It may not be one deal for current fixed file user, which isn't usually
updated in fast path.

But IORING_OP_GET_BUF is supposed to be for fast path, this delay
release is really one problem. Cause if there is any new buffer provided &
consumed, old buffer can't be released any more. And this way can't
be used in ublk zero copy, let me share the ublk model a bit:

1) one batch ublk blk io requests(/dev/ublkbN) are coming, and batch size is
often QD of workload on /dev/ublkbN, and batch size could be 1 or more.

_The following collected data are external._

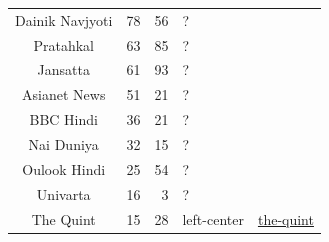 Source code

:\begin{table}[!htbp]
{\begin{tabular}{c|r|r|P{0.23\textwidth}|c}
            Dainik Navjyoti & 78                  & 56              & ?                                                                                                      &                                                                                                  \\
            Pratahkal       & 63                  & 85              & ?                                                                                                      &                                                                                                  \\
            Jansatta        & 61                  & 93              & ?                                                                                                      &                                                                                                  \\
            Asianet News    & 51                  & 21              & ?                                                                                                      &                                                                                                  \\
            BBC Hindi       & 36                  & 21              & ?                                                                                                      &                                                                                                  \\
            Nai Duniya      & 32                  & 15              & ?                                                                                                      &                                                                                                  \\
            Oulook Hindi    & 25                  & 54              & ?                                                                                                      &                                                                                                  \\
            Univarta        & 16                  & 3               & ?                                                                                                      &                                                                                                  \\
            The Quint       & 15                  & 28              & left-center                                                                                            & \href{https://mediabiasfactcheck.com/the-quint/}{the-quint}                                      \\

\end{tabular}}
\end{table}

2) ublk driver notifies the blk io requests via io_uring command
completion

3) ublk server starts to handle this batch of io requests, by calling
IORING_OP_GET_BUF on /dev/ublkcN & normal OPs(rw, net recv/send, ...)
for each request in this batch

4) new batch of ublk blk io requests can come when handling the previous
batch of io requests, then the old buffer release is delayed until new
batch of ublk io requests are completed.

> 
> > ublk zero copy needs to call ->release() immediately after all
> > consumers are done, because the ublk disk request won't be completed
> > until the buffer is released(the buffer actually belongs to ublk block request).
> > 
> > Also the usage in liburing example needs two extra syscall(io_uring_enter) for
> > handling one IO, not take into account the "release OP". IMO, this way makes
> 
> Something is amiss here. It's 3 requests, which means 3 syscalls
> if you send requests separately (each step can be batch more
> requests), or 1 syscall if you link them together. There is an
> example using links for 2 requests in the test case.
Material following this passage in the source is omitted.